When I first heard about Grayboe it sounded much like a division of McMillan. It was clear that Ryan, the Navy SEAL veteran son of CEO Kelly, was heading up the brand; but Kelly was also quoted in a lot of the press releases, the stocks were being made at the same location as McMillan stocks, and the Grayboe stock geometries were McMillan licensed. Last year at Shot 2017, I attended the McMillan press conference. At that event Kelly made statements to the effect that Grayboe was in no way affiliated with McMillan and really never was. He had helped his son get the ball started for a little while, but he was off and running now and no affiliation remained. At the same press conference, Kelly announced McMillan’s own lower priced line of stocks, the MC3 line. I thought: damn, these McMillans don’t mess around! I’ll help you get started today, son, but that doesn’t mean I’m not going after your market segment tomorrow. Of course, in the process of doing this review I asked Ryan about all this. He said the companies have always had separate ownership, but there was a time when Grayboe was located in the McMillan facility that he and Kelly were looking to find a path in which Grayboe and McMillan could coexist. That didn’t work out and it looked like the best option for both parties for Grayboe to locate to its own facility.
Table of Contents:
1) Grayboe stock technology
2) What a Grayboe stock is made of
3) Unboxing and initial impressions
4) Dimensions and measurements
6) Upcoming plans
8) Pros and Cons
Grayboe stock technology
So, just what is a Grayboe stock? The shortest answer to that is that it is a composite stock. It is not, however, manufactured using the hand lay up method like most other composite stocks. This method involves impregnating fiber fabric with epoxy resin and laying it in a mold to form a shell which you later fill with a less dense fill material and, finally, machine to inlet. All this takes a minimum of 8 man hours per stock and is typically more like 12-14 hours total. The Grayboe material is epoxy based and includes fiberglass fibers and lightening agents similar to a traditional composite stock. The manufacture process, however, produces a non-directional uniform material. My initial suspicions were that this was through the use of an epoxy injection molding process similar to those used for things like transformer housings in the electronics industry. After grinding a bit on it during the bedding process, I suspect this is not the case, though, and that the molding process is lower pressure. Both small air voids (note the area machined deeper just below the front action screw) and places that appeared to have previously been voids but filled in (note the white fill just below or in front of the front action screw) were present.

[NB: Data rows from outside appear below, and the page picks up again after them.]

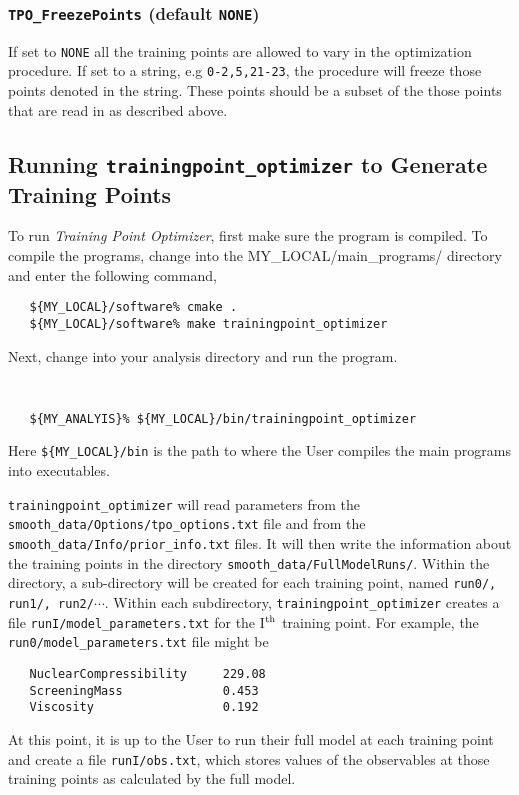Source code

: \documentclass[UserManual.tex]{subfiles}
\begin{document}
\subsubsection{{\tt TPO\_FreezePoints} (default {\tt NONE})}
If set to {\tt NONE} all the training points are allowed to vary in the optimization procedure. If set to a string, e.g {\tt 0-2,5,21-23}, the procedure will freeze those points denoted in the string. These points should be a subset of the those points that are read in as described above.
 
\subsection{Running {\tt trainingpoint\_optimizer} to Generate Training Points}

To run {\it Training Point Optimizer}, first make sure the program is compiled. To compile the programs, change into the {MY\_LOCAL/main\_programs/} directory and enter the following command,

\begin{verbatim}
   ${MY_LOCAL}/software% cmake .
   ${MY_LOCAL}/software% make trainingpoint_optimizer
\end{verbatim}

Next, change into your analysis directory and run the program.
{\tt
\begin{verbatim}
   ${MY_ANALYIS}% ${MY_LOCAL}/bin/trainingpoint_optimizer 
\end{verbatim}
}
Here {\tt \$\{MY\_LOCAL\}/bin} is the path to where the User compiles the main programs into executables. 

{\tt trainingpoint\_optimizer} will read parameters from the {\tt smooth\_data/Options/tpo\_options.txt} file and from the {\tt smooth\_data/Info/prior\_info.txt} files. It will then write the information about the training points in the directory {\tt smooth\_data/FullModelRuns/}. Within the directory, a sub-directory will be created for each training point, named {\tt run0/, run1/, run2/}$\cdots$. Within each subdirectory, {\tt trainingpoint\_optimizer} creates a file {\tt runI/model\_parameters.txt} for the I$^{\rm th}$ training point. For example, the {\tt run0/model\_parameters.txt} file might be
{\tt\begin{verbatim}
   NuclearCompressibility     229.08
   ScreeningMass              0.453
   Viscosity                  0.192
\end{verbatim}
}
At this point, it is up to the User to run their full model at each training point and create a file {\tt runI/obs.txt}, which stores values of the observables at those training points as calculated by the full model. 
\end{document}
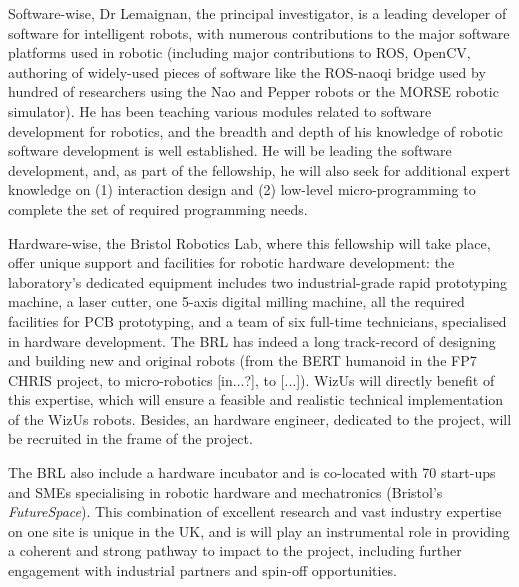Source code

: \documentclass[11pt]{article}
\newcommand{\project}{WizUs\xspace}
\begin{document}
Software-wise, Dr Lemaignan, the principal investigator, is a leading
developer of software for intelligent robots, with numerous contributions to
the major software platforms used in robotic (including major contributions to
ROS, OpenCV, authoring of widely-used pieces of software like the ROS-naoqi
bridge used by hundred of researchers using the Nao and Pepper robots or the
MORSE robotic simulator). He has been teaching various modules related to
software development for robotics, and the breadth and depth of his knowledge of
robotic software development is well established. He will be leading the
software development, and, as part of the fellowship, he will also seek for
additional expert knowledge on (1) interaction design and (2) low-level
micro-programming to complete the set of required programming needs.

Hardware-wise, the Bristol Robotics Lab, where this fellowship will take place,
offer unique support and facilities for robotic hardware development: the
laboratory's dedicated equipment includes two industrial-grade rapid prototyping
machine, a laser cutter, one 5-axis digital milling machine, all the required
facilities for PCB prototyping, and a team of six full-time technicians,
specialised in hardware development. The BRL has indeed a long track-record of
designing and building new and original robots (from the BERT humanoid in the
FP7 CHRIS project, to micro-robotics [in...?], to [...]). \project will directly
benefit of this expertise, which will ensure a feasible and realistic technical
implementation of the \project robots. Besides, an hardware engineer, dedicated
to the project, will be recruited in the frame of the project.

The BRL also include a hardware incubator and is co-located with 70 start-ups
and SMEs specialising in robotic hardware and mechatronics (Bristol's
\emph{FutureSpace}). This combination of excellent research and vast industry
expertise on one site is unique in the UK, and is will play an instrumental role
in providing a coherent and strong pathway to impact to the project, including
further engagement with industrial partners and spin-off opportunities.



\newpage

\printbibliography




\end{document}
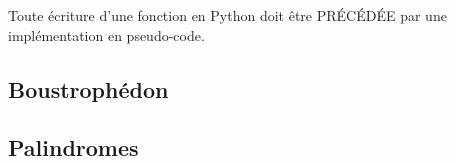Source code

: 

Toute écriture d'une fonction en Python doit être PR\'EC\'ED\'EE par une implémentation en pseudo-code.
\subsection{Boustrophédon}

\subsection{Palindromes}


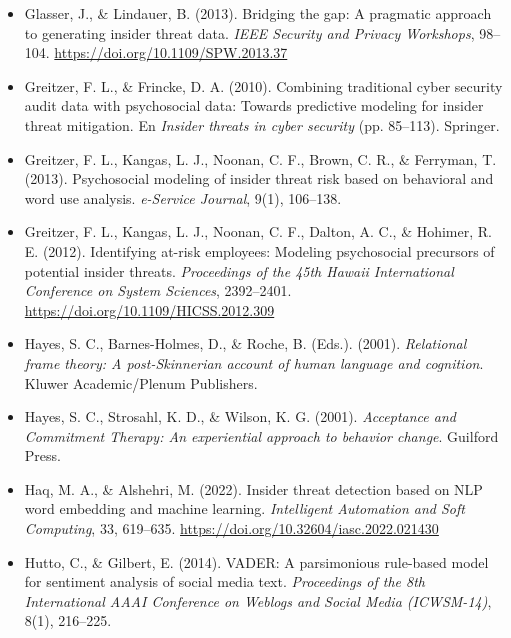 \documentclass[IB]{TFUOC}%
\begin{document}
\begin{itemize}
    \item Glasser, J., \& Lindauer, B. (2013). Bridging the gap: A pragmatic 
    approach to generating insider threat data. \textit{IEEE Security and 
    Privacy Workshops}, 98--104. 
    \url{https://doi.org/10.1109/SPW.2013.37}

    \item Greitzer, F. L., \& Frincke, D. A. (2010). Combining traditional 
    cyber security audit data with psychosocial data: Towards predictive 
    modeling for insider threat mitigation. En \textit{Insider threats in 
    cyber security} (pp. 85--113). Springer.

    \item Greitzer, F. L., Kangas, L. J., Noonan, C. F., Brown, C. R., \& 
    Ferryman, T. (2013). Psychosocial modeling of insider threat risk based 
    on behavioral and word use analysis. \textit{e-Service Journal}, 9(1), 
    106--138.

    \item Greitzer, F. L., Kangas, L. J., Noonan, C. F., Dalton, A. C., \& 
    Hohimer, R. E. (2012). Identifying at-risk employees: Modeling 
    psychosocial precursors of potential insider threats. 
    \textit{Proceedings of the 45th Hawaii International Conference on 
    System Sciences}, 2392--2401. 
    \url{https://doi.org/10.1109/HICSS.2012.309}

    \item Hayes, S. C., Barnes-Holmes, D., \& Roche, B. (Eds.). (2001). \textit{Relational frame theory: A post-Skinnerian account of human language and cognition}. Kluwer Academic/Plenum Publishers.

    \item Hayes, S. C., Strosahl, K. D., \& Wilson, K. G. (2001). \textit{Acceptance and Commitment Therapy: An experiential approach to behavior change}. Guilford Press.

    \item Haq, M. A., \& Alshehri, M. (2022). Insider threat detection based 
    on NLP word embedding and machine learning. \textit{Intelligent Automation 
    and Soft Computing}, 33, 619--635. 
    \url{https://doi.org/10.32604/iasc.2022.021430}

    \item Hutto, C., \& Gilbert, E. (2014). VADER: A parsimonious rule-based 
    model for sentiment analysis of social media text. \textit{Proceedings of 
    the 8th International AAAI Conference on Weblogs and Social Media 
    (ICWSM-14)}, 8(1), 216--225.


\end{itemize}
\end{document}

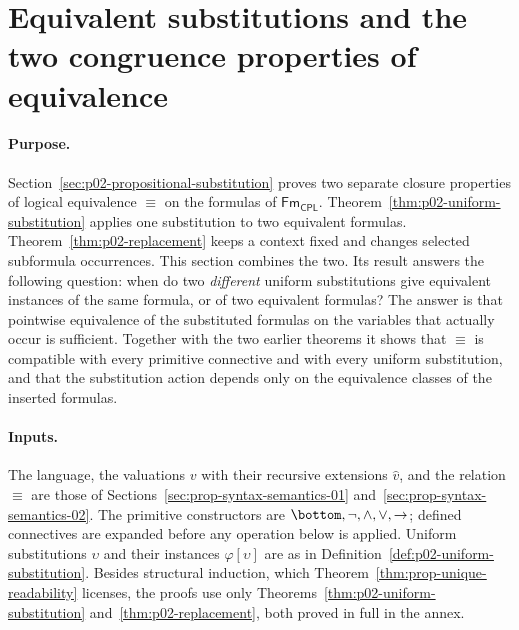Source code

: \section{Equivalent substitutions and the two congruence properties of equivalence}
\label{sec:p02-w02-p02-004-equivalent-substitutions}

\paragraph{Purpose.}
Section~\ref{sec:p02-propositional-substitution} proves two separate closure
properties of logical equivalence \(\equiv\) on the formulas of
\(\mathsf{Fm}_{\mathsf{CPL}}\).  Theorem~\ref{thm:p02-uniform-substitution}
applies one substitution to two equivalent formulas.
Theorem~\ref{thm:p02-replacement} keeps a context fixed and changes selected
subformula occurrences.  This section combines the two.  Its result answers
the following question: when do two \emph{different} uniform substitutions
give equivalent instances of the same formula, or of two equivalent formulas?
The answer is that pointwise equivalence of the substituted formulas on the
variables that actually occur is sufficient.  Together with the two earlier
theorems it shows that \(\equiv\) is compatible with every primitive
connective and with every uniform substitution, and that the substitution
action depends only on the equivalence classes of the inserted formulas.

\paragraph{Inputs.}
The language, the valuations \(v\) with their recursive extensions
\(\widehat v\), and the relation \(\equiv\) are those of
Sections~\ref{sec:prop-syntax-semantics-01}
and~\ref{sec:prop-syntax-semantics-02}.  The primitive constructors are
\(\bottom,\neg,\land,\lor,\to\); defined connectives are expanded before any
operation below is applied.  Uniform substitutions \(\upsilon\) and their
instances \(\varphi[\upsilon]\) are as in
Definition~\ref{def:p02-uniform-substitution}.  Besides structural
induction, which Theorem~\ref{thm:prop-unique-readability} licenses, the
proofs use only
Theorems~\ref{thm:p02-uniform-substitution} and~\ref{thm:p02-replacement},
both proved in full in the annex.


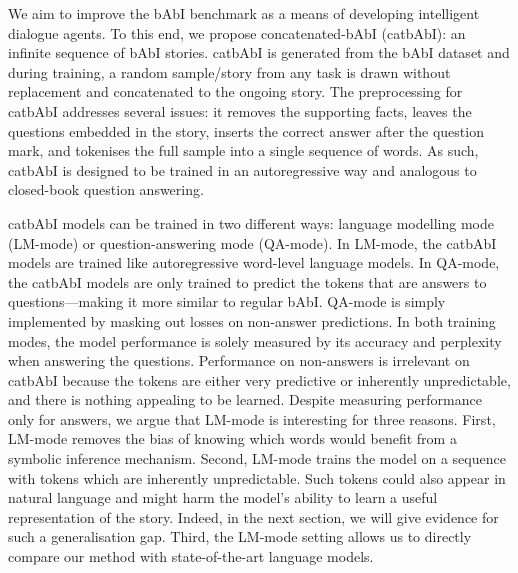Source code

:\documentclass{article} \usepackage{iclr2021_conference,times}
\begin{document}
We aim to improve the bAbI benchmark as a means of developing intelligent dialogue agents.
To this end, we propose concatenated-bAbI (catbAbI): an infinite sequence of bAbI stories. 
catbAbI is generated from the bAbI dataset and during training, a random sample/story from any task is drawn without replacement and concatenated to the ongoing story. 
The preprocessing for catbAbI addresses several issues: it removes the supporting facts, leaves the questions embedded in the story, inserts the correct answer after the question mark, and tokenises the full sample into a single sequence of words. 
As such, catbAbI is designed to be trained in an autoregressive way and analogous to closed-book question answering.

catbAbI models can be trained in two different ways: language modelling mode (LM-mode) or question-answering mode (QA-mode).
In LM-mode, the catbAbI models are trained like autoregressive word-level language models. 
In QA-mode, the catbAbI models are only trained to predict the tokens that are answers to questions---making it more similar to regular bAbI. QA-mode is simply implemented by masking out losses on non-answer predictions.
In both training modes, the model performance is solely measured by its accuracy and perplexity when answering the questions.
Performance on non-answers is irrelevant on catbAbI because the tokens are either very predictive or inherently unpredictable, and there is nothing appealing to be learned. 
Despite measuring performance only for answers, we argue that LM-mode is interesting for three reasons. 
First, LM-mode removes the bias of knowing which words would benefit from a symbolic inference mechanism. 
Second, LM-mode trains the model on a sequence with tokens which are inherently unpredictable. Such tokens could also appear in natural language and might harm the model's ability to learn a useful representation of the story.
Indeed, in the next section, we will give evidence for such a generalisation gap.
Third, the LM-mode setting allows us to directly compare our method with state-of-the-art language models. 
\end{document}
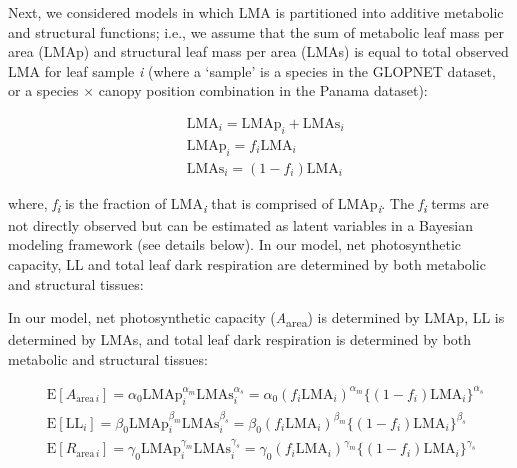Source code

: \documentclass[
  12pt,
]{article}
\begin{document}
Next, we considered models in which LMA is partitioned into additive metabolic and structural functions; i.e., we assume that the sum of metabolic leaf mass per area (LMAp) and structural leaf mass per area (LMAs) is equal to total observed LMA for leaf sample \emph{i} (where a `sample' is a species in the GLOPNET dataset, or a species × canopy position combination in the Panama dataset):

\begin{align}
  &\mathrm{LMA}_{i} =\mathrm{LMAp}_{i} + \mathrm{LMAs}_{i} \label{eq:LMA}\\
  &\mathrm{LMAp}_{i} = f_{i} \mathrm{LMA}_{i} \label{eq:LMAp}\\
  &\mathrm{LMAs}_{i} = (1 - f_{i})  \mathrm{LMA}_{i}\label{eq:LMAs}
\end{align}

where, \emph{f\textsubscript{i}} is the fraction of LMA\textsubscript{\emph{i}} that is comprised of LMAp\textsubscript{\emph{i}}.
The \emph{f\textsubscript{i}} terms are not directly observed but can be estimated as latent variables in a Bayesian modeling framework (see details below).
In our model, net photosynthetic capacity, LL and total leaf dark respiration are determined by both metabolic and structural tissues:

In our model, net photosynthetic capacity (\emph{A}\textsubscript{area}) is determined by LMAp, LL is determined by LMAs, and total leaf dark respiration is determined by both metabolic and structural tissues:

\begin{align}
& \mathrm{E}[A_{\mathrm{area} \, i}]
= \alpha_0\mathrm{LMAp}_{i}^{\alpha_m}\mathrm{LMAs}_i^{\alpha_s}  =  \alpha_0 (f_i \mathrm{LMA}_{i})^{\alpha_m} \bigl\{(1-f_i) \mathrm{LMA}_{i}\bigr\}^{\alpha_s} \label{eq:E-A} \\
& \mathrm{E}[\mathrm{LL}_i] = \beta_0\mathrm{LMAp}_{i}^{\beta_m} \mathrm{LMAs}_{i}^{\beta_s}   = \beta_0 (f_i \mathrm{LMA}_{i})^{\beta_m} \bigl\{(1-f_i) \mathrm{LMA}_{i}\bigr\}^{\beta_s} \label{eq:E-LL} \\
& \mathrm{E}[R_{\mathrm{area} \, i}]
= \gamma_0\mathrm{LMAp}_{i}^{\gamma_m} \mathrm{LMAs}_{i}^{\gamma_s}
= \gamma_0 (f_i \mathrm{LMA}_{i})^{\gamma_m} \bigl\{(1-f_i)\mathrm{LMA}_{i}\bigr\}^{\gamma_s} \label{eq:E-R}
\end{align}
\end{document}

Grayboe developed its specific material formulations over several years and tests them at the composites center at USC. Their material provides excellent strength, stiffness, recoil absorption, and harmonics just as a traditional composite stock does. Because of its non-directional nature, you also get more flexibility in where you can machine it for add-ons. During this review I ground, machined, and drilled the material extensively. I can attest that it machines very easily and with remarkable smoothness. It cut so smoothly, in fact, that I didn’t need to sand the cut surface left at the ejection port. Grinding out room for bedding compound or drilling for attachments is done with ease and also without worry of compromising the shell structurally or creating a starting point for de-lamination. All of the machining I did for bedding and for adding my molded grip took less than two hours. I do recommend a respirator or dust mask when you do so, however: the grindings have a good bit of fiberglass in them and are very abrasive. Using Dremel high speed cutters at 15k rpms is optimal for a smooth even cut. I should also note that the paint used is very tough and did not chip out at the edge of any of my cuts or drills; this was very helpful in leaving a clean finish.
In my opinion, the biggest benefit of the Grayboe process is that, having eliminated the long labor hours of the hand lay up process, Grayboe stocks can be made at significantly less cost. The Ridgeback which I have here can be had with a quality DBM for $600 vs. around $1,000 that a comparable composite stock costs and, in addition, the Grayboe has a few more extras: such as a bubble level and M-Lok system. It is also important to note that although a Grayboe stock can be bedded even more easily than a traditionally made composite stock (depending on exactly how you have the traditional one prepped), though, you are more likely to skip this since the uniform material beneath the action is better suited to the unaided support of the action than the machined fill material in that section of a traditionally made composite stock. Furthermore, the Grayboe already has aluminum pillars molded in. It is my estimation that most custom rifle makers using Grayboe stocks will be bedding them but that most aftermarket buyers will not.
Unboxing and Impressions
The Grayboe arrived double boxed and well packed. Included with the stock were spacers for LOP and extra fasteners. The extra fasteners included two extra M-lock screws, a low profile option for the adjustable cheek piece, and longer screws for using the spacers on the pad to get longer LOP. Most notable in absentia is an M-lock flush cup. The stock has two rear flush cups molded in but no front ones. If you want to use a sling, you will have to add this via the M-lock system for about $20. The Ridgeback can be purchased without bottom metal for $500 from several sites or can be bought in a package deal with bottom metal for $600. I recommend the latter since you essentially get the MPA bottom metal for $100 in the package when it is usually $165. You should certainly buy the Grayboe from a third party site or through your rifle maker rather than direct because it is less expensive that way. You can use any other M5 inlet compatible bottom metal if the MPA isn’t the set of features you most like. I will also mention you can buy the Ridgeback in BDL configuration to use with the factory hinged floor plate bottom metal on a Remington 700.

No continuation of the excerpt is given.